(Collected data)
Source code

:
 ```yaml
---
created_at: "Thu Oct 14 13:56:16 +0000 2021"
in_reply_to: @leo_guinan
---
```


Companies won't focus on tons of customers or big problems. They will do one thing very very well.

▸ **Exercise requirements**: The answer must be every entry, reproduced exactly.

▸ **Solution to this exercise**:
Source code

:
 ```yaml
---
created_at: "Thu Oct 14 13:56:16 +0000 2021"
in_reply_to: @leo_guinan
---
```


Companies won't focus on tons of customers or big problems. They will do one thing very very well.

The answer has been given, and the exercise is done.